How orbital implants restore volume and movement after the eye is removed.
Retinoblastoma — Enucleation in Children
Retinoblastoma is the most common primary intraocular malignancy of childhood, arising from the developing retina and usually diagnosed before age five. It is one of the most important reasons an eye is removed in a child, and the oculoplastic and ocularist team plays a central role in reconstructing and maintaining the socket as the child grows.
Early sign — leukocoria. A white pupillary reflex (a white rather than red “red-eye” in flash photographs), a new eye turn (strabismus), or a red, painful eye in a young child should prompt urgent ophthalmology referral.
Genetics & presentation
- Caused by loss of both copies of the RB1 tumor-suppressor gene
- Heritable form (germline) is often bilateral/multifocal and carries a lifelong risk of second cancers; sporadic form is typically unilateral
- Presents with leukocoria, strabismus, or a red/inflamed eye; genetic counseling is recommended
Diagnosis & staging
- Dilated examination under anesthesia by an ocular oncologist
- B-scan ultrasound (shows calcification) and MRI of the orbits and brain
- Biopsy is avoided — entering the eye risks seeding tumor outside the globe
Eye-sparing treatment is the goal whenever the eye and useful vision can be saved — systemic or intra-arterial chemotherapy (chemoreduction), focal laser, cryotherapy, and plaque brachytherapy are used for less advanced tumors, ideally at a specialized ocular-oncology center.
When enucleation is indicated. Removal of the eye is recommended for advanced unilateral disease, when there is no prospect of useful vision, or when sparing the eye would risk spread of the tumor — particularly along the optic nerve. Two principles guide the surgery:
- Remove the globe intact with a long segment of optic nerve, without rupturing the eye, to reduce the risk of tumor seeding and to clear nerve involvement.
- Restore volume primarily — a porous orbital implant is placed at the time of enucleation, and an ocularist later fits a custom prosthesis, as described in the prosthesis and ocular implants sections.
Because the orbit is still growing, children with an anophthalmic socket need ongoing follow-up; a well-fitted, regularly upgraded prosthesis (and avoidance of unnecessary radiation when possible) helps the bony orbit and lids develop symmetrically.
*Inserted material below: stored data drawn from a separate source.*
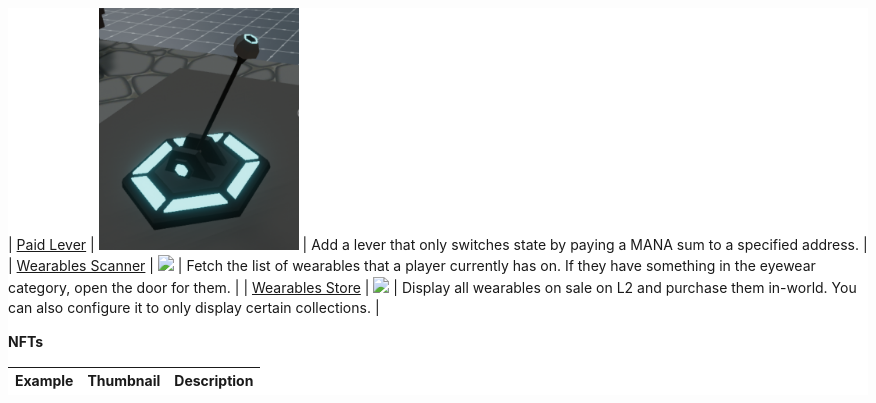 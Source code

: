 | [Paid Lever](https://github.com/decentraland-scenes/Paid-Lever)               | <img src="screenshots/paid-lever.png" width="200">        | Add a lever that only switches state by paying a MANA sum to a specified address.                                                   |
| [Wearables Scanner](https://github.com/decentraland-scenes/wearables-scanner) | <img src="screenshots/scanner.gif" width="200">           | Fetch the list of wearables that a player currently has on. If they have something in the eyewear category, open the door for them. |
| [Wearables Store](https://github.com/decentraland-scenes/wearables-store)     | <img src="screenshots/wearable-store.png" width="200">    | Display all wearables on sale on L2 and purchase them in-world. You can also configure it to only display certain collections.      |

**NFTs**

| Example                                                                    | Thumbnail                                             | Description                                                                                                    |
| -------------------------------------------------------------------------- | ----------------------------------------------------- | -------------------------------------------------------------------------------------------------------------- | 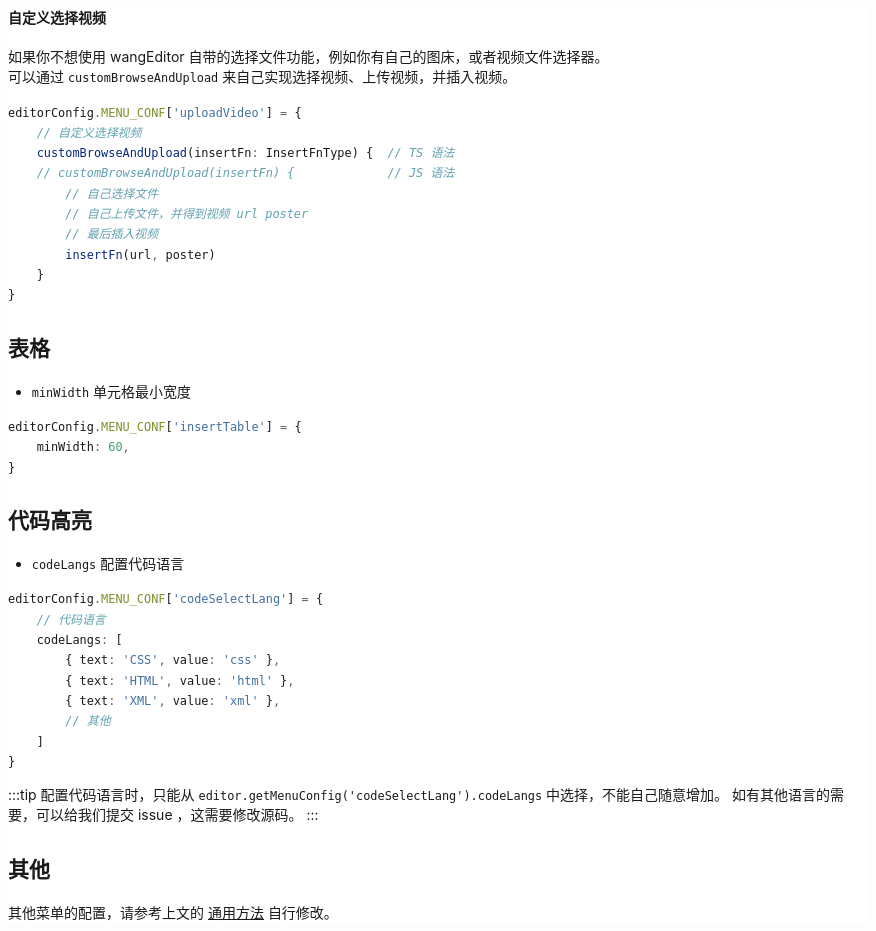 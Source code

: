 #### 自定义选择视频

如果你不想使用 wangEditor 自带的选择文件功能，例如你有自己的图床，或者视频文件选择器。<br>
可以通过 `customBrowseAndUpload` 来自己实现选择视频、上传视频，并插入视频。

```ts
editorConfig.MENU_CONF['uploadVideo'] = {
    // 自定义选择视频
    customBrowseAndUpload(insertFn: InsertFnType) {  // TS 语法
    // customBrowseAndUpload(insertFn) {             // JS 语法
        // 自己选择文件
        // 自己上传文件，并得到视频 url poster
        // 最后插入视频
        insertFn(url, poster)
    }
}
```

## 表格

- `minWidth` 单元格最小宽度

```ts
editorConfig.MENU_CONF['insertTable'] = {
    minWidth: 60,
}
```

## 代码高亮

- `codeLangs` 配置代码语言

```ts
editorConfig.MENU_CONF['codeSelectLang'] = {
    // 代码语言
    codeLangs: [
        { text: 'CSS', value: 'css' },
        { text: 'HTML', value: 'html' },
        { text: 'XML', value: 'xml' },
        // 其他
    ]
}
```

:::tip
配置代码语言时，只能从 `editor.getMenuConfig('codeSelectLang').codeLangs` 中选择，不能自己随意增加。
如有其他语言的需要，可以给我们提交 issue ，这需要修改源码。
:::

## 其他

其他菜单的配置，请参考上文的 [通用方法](#通用方法) 自行修改。

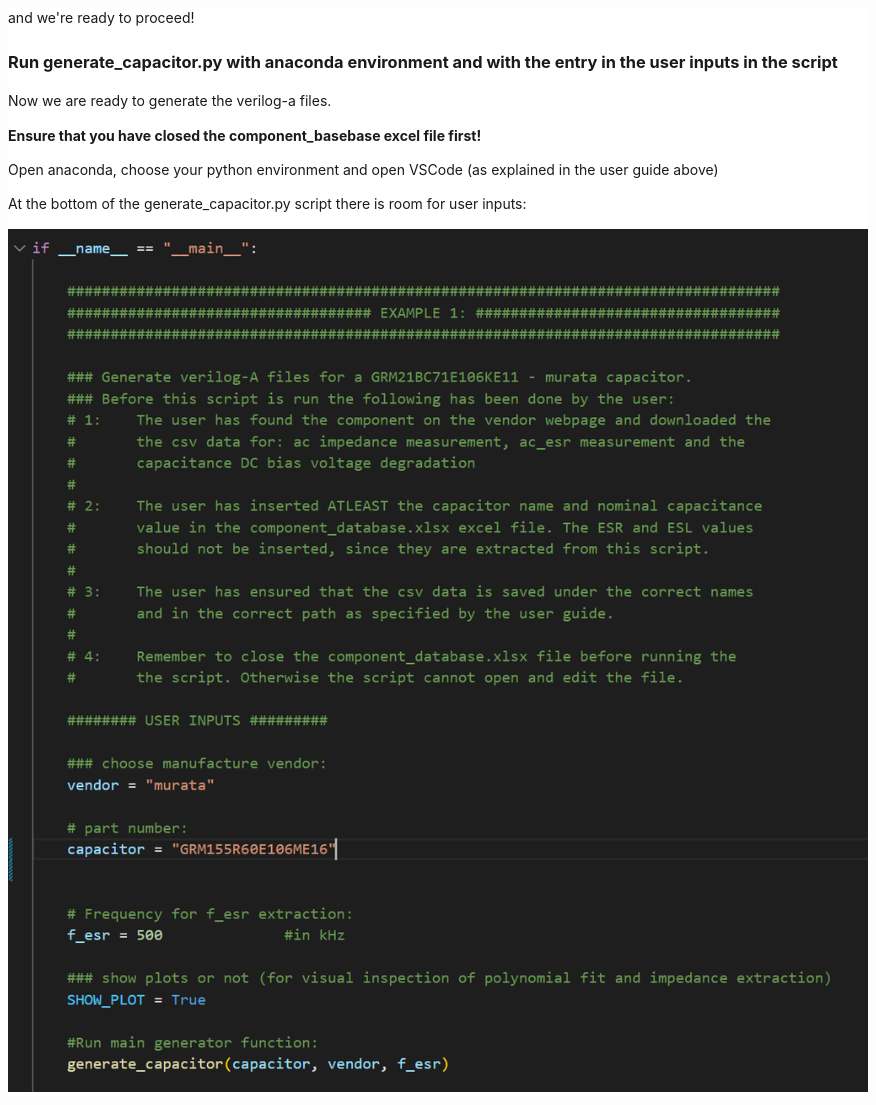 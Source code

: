 and we're ready to proceed!

### Run generate_capacitor.py with anaconda environment and with the entry in the user inputs in the script

Now we are ready to generate the verilog-a files.

**Ensure that you have closed the component_basebase excel file first!** 

Open anaconda, choose your python environment and open VSCode (as explained in the user guide above)

At the bottom of the generate_capacitor.py script there is room for user inputs:

![](contents/2023-02-20-19-52-36-image.png)
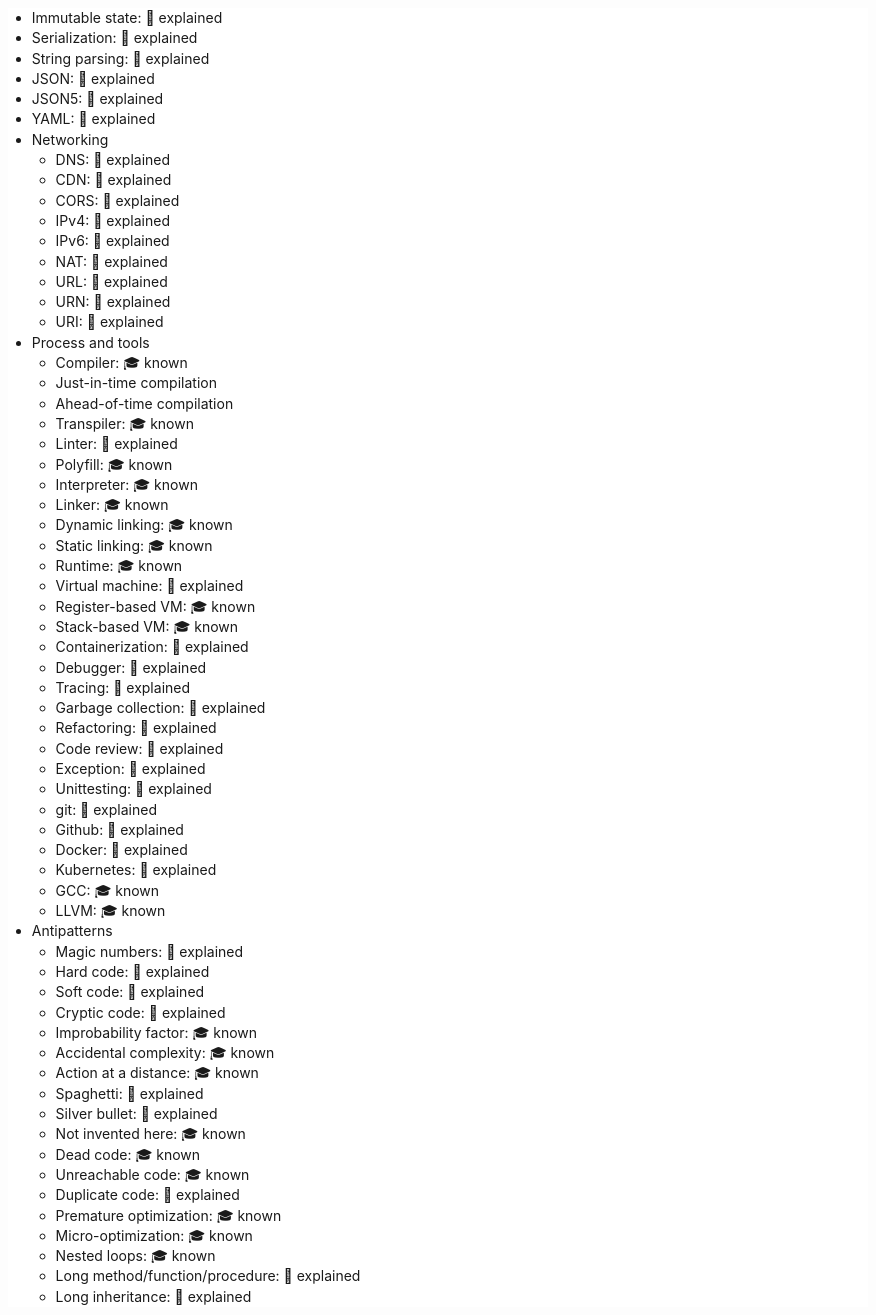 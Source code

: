   - Immutable state: 🙋 explained
  - Serialization: 🙋 explained
  - String parsing: 🙋 explained
  - JSON: 🙋 explained
  - JSON5: 🙋 explained
  - YAML: 🙋 explained
- Networking
  - DNS: 🙋 explained
  - CDN: 🙋 explained
  - CORS: 🙋 explained
  - IPv4: 🙋 explained
  - IPv6: 🙋 explained
  - NAT: 🙋 explained
  - URL: 🙋 explained
  - URN: 🙋 explained
  - URI: 🙋 explained
- Process and tools
  - Compiler: 🎓 known
  - Just-in-time compilation
  - Ahead-of-time compilation
  - Transpiler: 🎓 known
  - Linter: 🙋 explained
  - Polyfill: 🎓 known
  - Interpreter: 🎓 known
  - Linker: 🎓 known
  - Dynamic linking: 🎓 known
  - Static linking: 🎓 known
  - Runtime: 🎓 known
  - Virtual machine: 🙋 explained
  - Register-based VM: 🎓 known
  - Stack-based VM: 🎓 known
  - Containerization: 🙋 explained
  - Debugger: 🙋 explained
  - Tracing: 🙋 explained
  - Garbage collection: 🙋 explained
  - Refactoring: 🙋 explained
  - Code review: 🙋 explained
  - Exception: 🙋 explained
  - Unittesting: 🙋 explained
  - git: 🙋 explained
  - Github: 🙋 explained
  - Docker: 🙋 explained
  - Kubernetes: 🙋 explained
  - GCC: 🎓 known
  - LLVM: 🎓 known
- Antipatterns
  - Magic numbers: 🙋 explained
  - Hard code: 🙋 explained
  - Soft code: 🙋 explained
  - Cryptic code: 🙋 explained
  - Improbability factor: 🎓 known
  - Accidental complexity: 🎓 known
  - Action at a distance: 🎓 known
  - Spaghetti: 🙋 explained
  - Silver bullet: 🙋 explained
  - Not invented here: 🎓 known
  - Dead code: 🎓 known
  - Unreachable code: 🎓 known
  - Duplicate code: 🙋 explained
  - Premature optimization: 🎓 known
  - Micro-optimization: 🎓 known
  - Nested loops: 🎓 known
  - Long method/function/procedure: 🙋 explained
  - Long inheritance: 🙋 explained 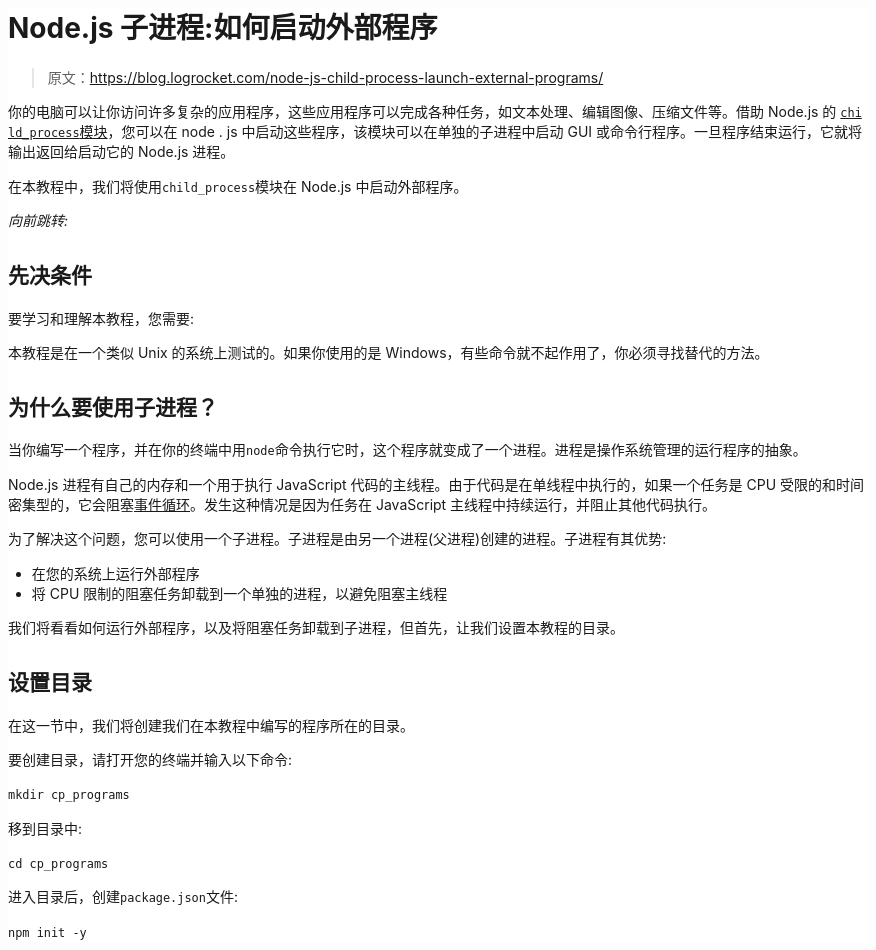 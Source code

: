 # Node.js 子进程:如何启动外部程序

> 原文：<https://blog.logrocket.com/node-js-child-process-launch-external-programs/>

你的电脑可以让你访问许多复杂的应用程序，这些应用程序可以完成各种任务，如文本处理、编辑图像、压缩文件等。借助 Node.js 的 [`child_process`模块](https://nodejs.org/api/child_process.html)，您可以在 node . js 中启动这些程序，该模块可以在单独的子进程中启动 GUI 或命令行程序。一旦程序结束运行，它就将输出返回给启动它的 Node.js 进程。

在本教程中，我们将使用`child_process`模块在 Node.js 中启动外部程序。

*向前跳转:*

## 先决条件

要学习和理解本教程，您需要:

本教程是在一个类似 Unix 的系统上测试的。如果你使用的是 Windows，有些命令就不起作用了，你必须寻找替代的方法。

## 为什么要使用子进程？

当你编写一个程序，并在你的终端中用`node`命令执行它时，这个程序就变成了一个进程。进程是操作系统管理的运行程序的抽象。

Node.js 进程有自己的内存和一个用于执行 JavaScript 代码的主线程。由于代码是在单线程中执行的，如果一个任务是 CPU 受限的和时间密集型的，它会阻塞[事件循环](https://blog.logrocket.com/a-complete-guide-to-the-node-js-event-loop/)。发生这种情况是因为任务在 JavaScript 主线程中持续运行，并阻止其他代码执行。

为了解决这个问题，您可以使用一个子进程。子进程是由另一个进程(父进程)创建的进程。子进程有其优势:

*   在您的系统上运行外部程序
*   将 CPU 限制的阻塞任务卸载到一个单独的进程，以避免阻塞主线程

我们将看看如何运行外部程序，以及将阻塞任务卸载到子进程，但首先，让我们设置本教程的目录。

## 设置目录

在这一节中，我们将创建我们在本教程中编写的程序所在的目录。

要创建目录，请打开您的终端并输入以下命令:

```
mkdir cp_programs

```

移到目录中:

```
cd cp_programs

```

进入目录后，创建`package.json`文件:

```
npm init -y

```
With early detection and modern treatment, survival in developed countries exceeds 95%, which is why recognizing leukocoria early is so important. Pathology and any need for additional chemotherapy or radiation are coordinated with pediatric oncology.
The Ocular Prosthesis
A custom ocular prosthesis (artificial eye) is fitted over the healed implant by a certified ocularist, who hand-paints it to match the fellow eye’s iris, limbus, and scleral vessels. The sequence below shows the progression from the healed socket to a fitted prosthesis.




Explore This Topic
- Ocular Implants & Scleral Shell — silicone/acrylic sphere, MEDPOR®, hydroxyapatite, bioceramic, and dermis-fat graft.
- Socket Complications — socket syndrome, exposure, and extrusion.
- Results & Motility — what well-fitted outcomes look like.
- Resources & References — support organizations and further reading.
Frequently Asked Questions
- What is enucleation?
- Enucleation is surgical removal of the entire eyeball. It is performed for intraocular tumors (such as retinoblastoma or uveal melanoma), end-stage painful blind eyes, and severe trauma. An orbital implant (typically porous polyethylene or hydroxyapatite) is placed to restore volume, and a prosthetic eye (ocular prosthesis) is fitted over the implant.
- What is the difference between enucleation and evisceration?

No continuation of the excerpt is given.